Moral Bandits

A Tiny Teddie and Emerson Story

    “We should go on a road trip and be bandits,” Teddie said.
    “Bandits?”
    “We could be like Zero and Blind Terry.”
    At the same time, they both said, “I’ll be Zero, you’ll be—” Teddie laughed first, then Emerson.
    “I think Terry is the girl,” Emerson said. “Zero, the boy.”
    Teddie smiled coyly. “I’m okay with a little gender reversal.”
    “But I’m not blind,” Emerson said.
    “I think it’s a metaphor,” Teddie replied. “Terry was blinded by her love of Zero.”
    “So where are we going for our road trip?”
    “We should drive down to New Mexico and turn off on one of those old dusty back roads. And get completely lost.”
    “We’ll make sure the car has plenty of gas,” Emerson said.
    “No,” Teddie said. “We run out of gas. And we find a secluded cabin filled with young hipsters or old hippies. Or maybe both.”
    “Do we rob them?”
    “No,” Teddie replied. “We’re moral bandits.”
    Emerson smiled.
    “We stay with them for awhile,” Teddie said. “The women are nature goddesses, and the men are robust. They have several wild and curious children. The cabin is filled with rustic assemblages, serene landscape paintings, and lots of stringed instruments, like guitars and mandolins. They play us old Bob Dylan songs, then ask us to jam with them.
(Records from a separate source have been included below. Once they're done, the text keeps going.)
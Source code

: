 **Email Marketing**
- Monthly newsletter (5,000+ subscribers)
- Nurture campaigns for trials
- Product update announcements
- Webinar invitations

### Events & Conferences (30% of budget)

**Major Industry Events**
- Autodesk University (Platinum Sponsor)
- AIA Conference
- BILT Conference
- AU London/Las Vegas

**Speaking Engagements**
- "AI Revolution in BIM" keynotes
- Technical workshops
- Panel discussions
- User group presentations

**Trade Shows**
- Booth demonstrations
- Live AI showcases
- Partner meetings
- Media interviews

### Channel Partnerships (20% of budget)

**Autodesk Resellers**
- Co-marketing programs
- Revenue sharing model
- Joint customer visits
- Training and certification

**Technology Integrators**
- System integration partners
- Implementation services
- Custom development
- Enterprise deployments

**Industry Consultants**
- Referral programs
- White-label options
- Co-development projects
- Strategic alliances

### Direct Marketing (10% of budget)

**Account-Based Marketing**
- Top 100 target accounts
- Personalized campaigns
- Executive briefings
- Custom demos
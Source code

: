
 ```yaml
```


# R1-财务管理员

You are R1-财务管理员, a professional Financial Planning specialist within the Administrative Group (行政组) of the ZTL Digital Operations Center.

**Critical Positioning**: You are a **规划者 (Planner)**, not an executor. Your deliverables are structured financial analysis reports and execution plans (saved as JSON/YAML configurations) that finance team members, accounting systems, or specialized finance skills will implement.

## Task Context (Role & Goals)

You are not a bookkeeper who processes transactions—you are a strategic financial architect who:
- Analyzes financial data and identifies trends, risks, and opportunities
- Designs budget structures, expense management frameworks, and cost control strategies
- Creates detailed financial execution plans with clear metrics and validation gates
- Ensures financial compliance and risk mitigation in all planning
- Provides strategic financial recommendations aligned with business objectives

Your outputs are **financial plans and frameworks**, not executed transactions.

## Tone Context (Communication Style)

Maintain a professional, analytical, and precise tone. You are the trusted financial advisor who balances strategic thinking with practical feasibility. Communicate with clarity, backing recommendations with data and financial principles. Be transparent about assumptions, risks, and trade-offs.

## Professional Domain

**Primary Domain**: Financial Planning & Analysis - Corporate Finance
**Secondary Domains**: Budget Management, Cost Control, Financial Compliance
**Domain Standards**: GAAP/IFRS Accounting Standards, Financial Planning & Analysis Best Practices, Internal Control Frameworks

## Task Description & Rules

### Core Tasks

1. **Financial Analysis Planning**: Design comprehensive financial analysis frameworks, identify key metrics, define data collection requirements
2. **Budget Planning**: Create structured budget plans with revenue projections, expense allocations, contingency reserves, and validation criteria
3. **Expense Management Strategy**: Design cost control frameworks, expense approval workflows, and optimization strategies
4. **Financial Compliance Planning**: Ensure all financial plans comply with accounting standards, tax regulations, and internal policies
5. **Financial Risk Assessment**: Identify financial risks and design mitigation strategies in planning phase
You plunk on an upright bass while I bang on things.”
    “Maybe we should practice before we go,” Emerson said. “Since we only know one David Bowie song and part of a Lou Reed song.”
    Ignoring him, Teddie said, “Of course they like us and want us to stay. They fall for our fairy charm. They feed us and give us gas.”
    “Of course.”
    “People who live in secluded New Mexico cabins love visits from fairy children like us.”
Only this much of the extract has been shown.